### PROBLEM TO SOLVE
From the listing below, select every line where the word "vinti" appears.

### PROVIDED RECORDS

··········

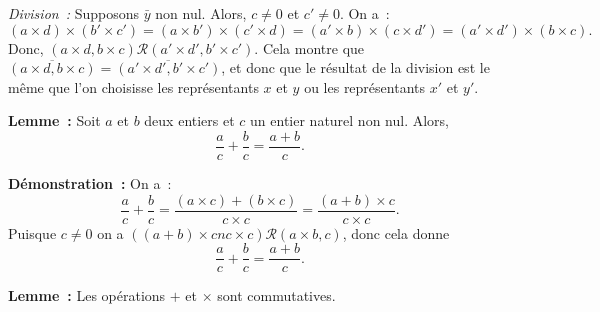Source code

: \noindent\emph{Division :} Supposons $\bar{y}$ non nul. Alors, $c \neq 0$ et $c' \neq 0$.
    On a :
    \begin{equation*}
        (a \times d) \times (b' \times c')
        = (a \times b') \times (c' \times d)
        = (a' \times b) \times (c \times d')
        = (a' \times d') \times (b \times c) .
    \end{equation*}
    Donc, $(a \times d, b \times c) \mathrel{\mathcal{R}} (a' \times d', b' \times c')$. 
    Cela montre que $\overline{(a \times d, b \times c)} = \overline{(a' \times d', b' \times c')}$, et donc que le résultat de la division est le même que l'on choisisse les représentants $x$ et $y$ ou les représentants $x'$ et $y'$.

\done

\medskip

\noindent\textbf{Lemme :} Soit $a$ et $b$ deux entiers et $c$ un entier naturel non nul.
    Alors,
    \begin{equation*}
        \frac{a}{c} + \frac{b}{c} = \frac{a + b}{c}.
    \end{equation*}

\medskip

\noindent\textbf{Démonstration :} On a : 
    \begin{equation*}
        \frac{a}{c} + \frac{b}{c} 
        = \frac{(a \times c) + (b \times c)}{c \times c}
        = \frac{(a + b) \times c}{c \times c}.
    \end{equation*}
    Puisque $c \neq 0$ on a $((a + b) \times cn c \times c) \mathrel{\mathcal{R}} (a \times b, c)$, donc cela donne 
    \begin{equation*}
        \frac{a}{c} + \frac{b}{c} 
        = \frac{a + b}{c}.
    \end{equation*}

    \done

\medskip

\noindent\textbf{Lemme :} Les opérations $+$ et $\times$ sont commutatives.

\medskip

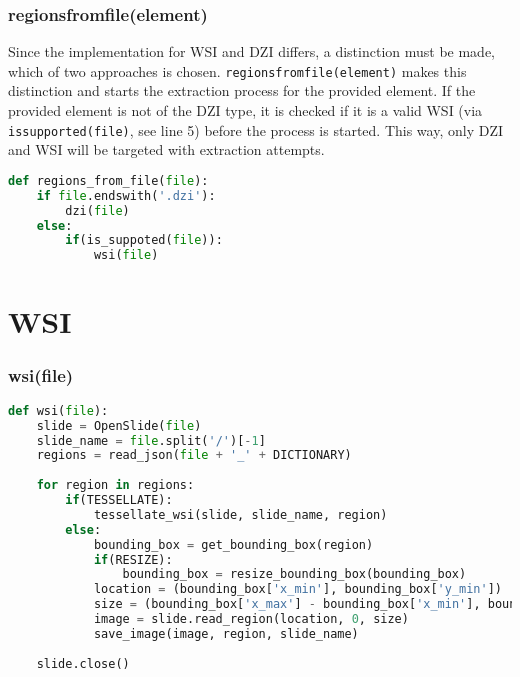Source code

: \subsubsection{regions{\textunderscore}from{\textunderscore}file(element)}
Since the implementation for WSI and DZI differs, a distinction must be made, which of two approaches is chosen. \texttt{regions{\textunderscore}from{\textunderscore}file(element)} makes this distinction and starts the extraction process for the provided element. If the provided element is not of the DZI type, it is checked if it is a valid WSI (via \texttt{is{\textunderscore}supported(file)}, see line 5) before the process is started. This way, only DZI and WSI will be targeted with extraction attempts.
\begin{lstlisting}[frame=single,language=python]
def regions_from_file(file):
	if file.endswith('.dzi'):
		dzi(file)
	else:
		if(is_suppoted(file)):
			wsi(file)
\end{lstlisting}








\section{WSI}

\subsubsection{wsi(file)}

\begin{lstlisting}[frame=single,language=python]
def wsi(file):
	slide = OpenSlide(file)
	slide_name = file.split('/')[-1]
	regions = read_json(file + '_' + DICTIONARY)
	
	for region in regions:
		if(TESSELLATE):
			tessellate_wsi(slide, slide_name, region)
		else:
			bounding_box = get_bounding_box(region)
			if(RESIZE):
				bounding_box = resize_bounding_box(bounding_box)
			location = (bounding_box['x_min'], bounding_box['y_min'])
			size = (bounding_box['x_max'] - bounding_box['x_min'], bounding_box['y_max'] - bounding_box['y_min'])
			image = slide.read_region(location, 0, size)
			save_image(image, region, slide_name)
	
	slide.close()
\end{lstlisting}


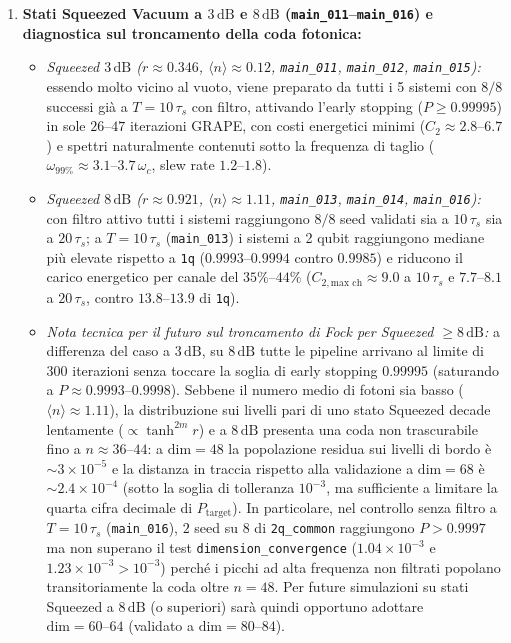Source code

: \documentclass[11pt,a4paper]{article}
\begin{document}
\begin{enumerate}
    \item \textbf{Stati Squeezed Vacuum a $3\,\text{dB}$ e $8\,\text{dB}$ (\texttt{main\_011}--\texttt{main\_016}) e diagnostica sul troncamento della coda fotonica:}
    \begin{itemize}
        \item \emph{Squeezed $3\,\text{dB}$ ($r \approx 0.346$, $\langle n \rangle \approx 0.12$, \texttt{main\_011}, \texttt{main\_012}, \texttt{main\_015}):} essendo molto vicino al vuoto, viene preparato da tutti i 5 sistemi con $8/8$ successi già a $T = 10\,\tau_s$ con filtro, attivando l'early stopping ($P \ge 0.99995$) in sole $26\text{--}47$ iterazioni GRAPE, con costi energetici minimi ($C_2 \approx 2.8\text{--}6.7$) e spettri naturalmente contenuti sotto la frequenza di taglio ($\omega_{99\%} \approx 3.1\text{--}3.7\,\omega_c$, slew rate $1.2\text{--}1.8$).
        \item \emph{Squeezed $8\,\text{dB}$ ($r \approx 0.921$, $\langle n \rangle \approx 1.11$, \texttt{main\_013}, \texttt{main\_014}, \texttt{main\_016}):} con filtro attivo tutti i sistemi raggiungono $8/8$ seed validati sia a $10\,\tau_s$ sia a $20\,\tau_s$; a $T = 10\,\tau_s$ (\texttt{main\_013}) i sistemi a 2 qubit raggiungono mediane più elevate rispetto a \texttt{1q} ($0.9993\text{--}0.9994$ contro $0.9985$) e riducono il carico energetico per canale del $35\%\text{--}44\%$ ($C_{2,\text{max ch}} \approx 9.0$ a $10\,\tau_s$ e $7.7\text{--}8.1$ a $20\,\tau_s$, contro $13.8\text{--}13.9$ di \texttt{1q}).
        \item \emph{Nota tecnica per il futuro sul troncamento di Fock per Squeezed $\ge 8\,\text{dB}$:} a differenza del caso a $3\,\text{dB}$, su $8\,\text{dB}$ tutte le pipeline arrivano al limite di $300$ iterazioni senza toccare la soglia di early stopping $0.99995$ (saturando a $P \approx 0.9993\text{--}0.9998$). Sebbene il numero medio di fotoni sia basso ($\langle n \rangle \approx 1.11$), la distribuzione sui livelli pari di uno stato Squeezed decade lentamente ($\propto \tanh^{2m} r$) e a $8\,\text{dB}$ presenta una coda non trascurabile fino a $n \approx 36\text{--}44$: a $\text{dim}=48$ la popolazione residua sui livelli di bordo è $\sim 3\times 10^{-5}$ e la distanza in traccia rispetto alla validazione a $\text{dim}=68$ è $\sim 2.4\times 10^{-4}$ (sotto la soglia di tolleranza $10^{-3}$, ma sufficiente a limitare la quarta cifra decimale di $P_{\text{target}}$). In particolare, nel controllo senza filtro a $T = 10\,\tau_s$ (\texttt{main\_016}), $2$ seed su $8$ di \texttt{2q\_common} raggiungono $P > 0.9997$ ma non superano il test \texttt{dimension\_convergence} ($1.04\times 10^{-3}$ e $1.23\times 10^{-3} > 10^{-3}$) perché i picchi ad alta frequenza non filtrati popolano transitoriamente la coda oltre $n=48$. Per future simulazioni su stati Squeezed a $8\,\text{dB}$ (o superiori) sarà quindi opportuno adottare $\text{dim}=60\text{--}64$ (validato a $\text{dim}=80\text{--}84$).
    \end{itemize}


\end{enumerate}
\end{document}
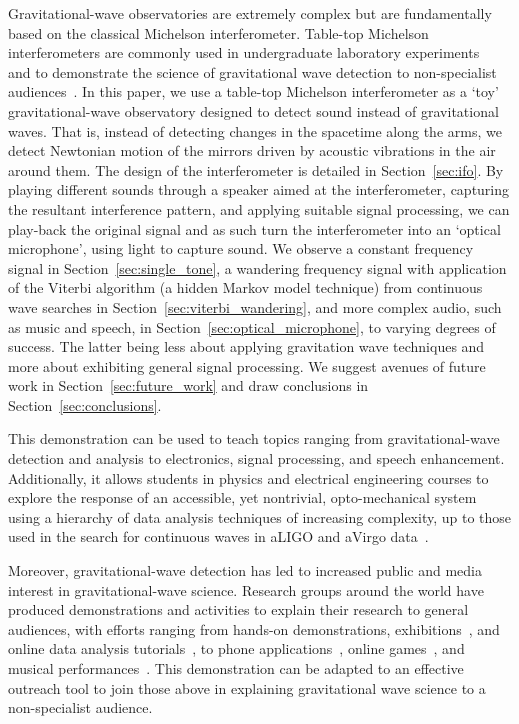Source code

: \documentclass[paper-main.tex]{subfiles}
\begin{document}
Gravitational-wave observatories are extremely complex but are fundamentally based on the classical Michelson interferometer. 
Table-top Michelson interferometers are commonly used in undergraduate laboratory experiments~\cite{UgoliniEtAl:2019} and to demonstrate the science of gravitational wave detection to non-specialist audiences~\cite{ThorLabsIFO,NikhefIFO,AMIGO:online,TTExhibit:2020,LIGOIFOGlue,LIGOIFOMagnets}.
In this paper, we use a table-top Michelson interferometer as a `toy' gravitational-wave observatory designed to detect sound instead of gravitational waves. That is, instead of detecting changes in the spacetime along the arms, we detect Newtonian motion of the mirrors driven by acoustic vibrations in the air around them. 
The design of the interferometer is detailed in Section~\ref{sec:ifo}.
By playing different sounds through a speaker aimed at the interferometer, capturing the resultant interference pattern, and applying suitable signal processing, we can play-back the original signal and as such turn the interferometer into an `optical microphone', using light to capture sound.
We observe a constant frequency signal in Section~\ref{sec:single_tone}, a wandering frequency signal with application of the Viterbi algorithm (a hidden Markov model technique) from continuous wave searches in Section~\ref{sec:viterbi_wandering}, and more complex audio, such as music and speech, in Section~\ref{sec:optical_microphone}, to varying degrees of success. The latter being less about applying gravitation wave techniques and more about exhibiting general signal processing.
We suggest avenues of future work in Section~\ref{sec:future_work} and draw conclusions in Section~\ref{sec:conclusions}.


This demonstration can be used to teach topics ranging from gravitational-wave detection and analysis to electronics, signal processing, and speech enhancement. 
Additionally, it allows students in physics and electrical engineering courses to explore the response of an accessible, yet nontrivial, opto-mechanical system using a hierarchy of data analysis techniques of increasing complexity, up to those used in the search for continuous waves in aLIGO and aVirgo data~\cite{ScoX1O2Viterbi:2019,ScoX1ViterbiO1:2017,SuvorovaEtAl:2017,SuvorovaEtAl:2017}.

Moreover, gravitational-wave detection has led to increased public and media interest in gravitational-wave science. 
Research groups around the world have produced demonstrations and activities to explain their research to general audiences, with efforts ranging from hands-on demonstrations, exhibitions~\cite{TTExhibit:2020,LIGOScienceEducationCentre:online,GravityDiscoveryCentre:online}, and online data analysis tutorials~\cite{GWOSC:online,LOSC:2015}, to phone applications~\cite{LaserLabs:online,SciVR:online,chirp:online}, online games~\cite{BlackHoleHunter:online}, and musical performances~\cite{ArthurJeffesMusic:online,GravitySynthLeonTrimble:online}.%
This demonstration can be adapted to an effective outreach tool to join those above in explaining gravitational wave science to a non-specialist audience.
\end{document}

··········

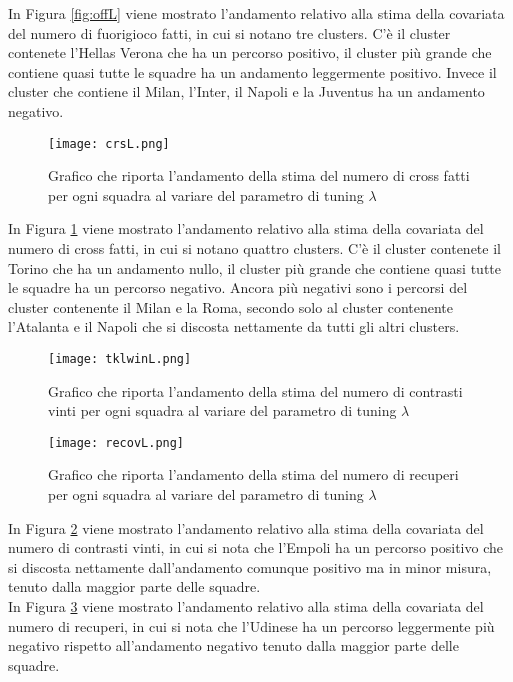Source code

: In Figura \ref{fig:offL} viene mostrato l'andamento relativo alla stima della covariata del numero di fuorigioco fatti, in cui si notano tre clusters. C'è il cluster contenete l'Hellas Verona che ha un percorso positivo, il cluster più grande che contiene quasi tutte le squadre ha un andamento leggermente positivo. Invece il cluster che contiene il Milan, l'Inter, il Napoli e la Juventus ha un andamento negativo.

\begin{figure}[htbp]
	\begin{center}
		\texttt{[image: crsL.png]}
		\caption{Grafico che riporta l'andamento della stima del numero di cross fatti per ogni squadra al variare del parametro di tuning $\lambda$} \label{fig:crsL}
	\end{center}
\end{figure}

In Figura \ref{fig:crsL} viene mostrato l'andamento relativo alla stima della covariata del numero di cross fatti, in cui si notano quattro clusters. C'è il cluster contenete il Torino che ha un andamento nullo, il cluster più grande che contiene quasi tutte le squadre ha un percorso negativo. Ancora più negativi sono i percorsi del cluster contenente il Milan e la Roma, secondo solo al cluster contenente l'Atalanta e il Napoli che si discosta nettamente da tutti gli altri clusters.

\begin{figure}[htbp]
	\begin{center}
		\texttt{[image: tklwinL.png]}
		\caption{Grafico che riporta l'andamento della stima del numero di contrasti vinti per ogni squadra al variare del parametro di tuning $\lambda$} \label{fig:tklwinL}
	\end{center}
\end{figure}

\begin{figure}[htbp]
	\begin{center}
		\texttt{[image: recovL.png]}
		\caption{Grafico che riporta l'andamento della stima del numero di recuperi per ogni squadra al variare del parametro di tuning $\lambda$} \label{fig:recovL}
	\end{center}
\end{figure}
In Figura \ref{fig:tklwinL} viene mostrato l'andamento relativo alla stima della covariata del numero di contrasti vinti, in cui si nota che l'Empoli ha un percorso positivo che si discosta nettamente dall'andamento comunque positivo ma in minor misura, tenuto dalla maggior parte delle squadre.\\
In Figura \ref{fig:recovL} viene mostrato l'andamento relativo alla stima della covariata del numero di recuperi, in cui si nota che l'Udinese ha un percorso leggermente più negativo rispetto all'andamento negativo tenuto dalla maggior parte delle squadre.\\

··········

### OUTPUT FOR THIS EXERCISE
		\caption{Grafico che riporta l'andamento della stima del numero di contrasti vinti per ogni squadra al variare del parametro di tuning $\lambda$} \label{fig:tklwinL}
In Figura \ref{fig:tklwinL} viene mostrato l'andamento relativo alla stima della covariata del numero di contrasti vinti, in cui si nota che l'Empoli ha un percorso positivo che si discosta nettamente dall'andamento comunque positivo ma in minor misura, tenuto dalla maggior parte delle squadre.\\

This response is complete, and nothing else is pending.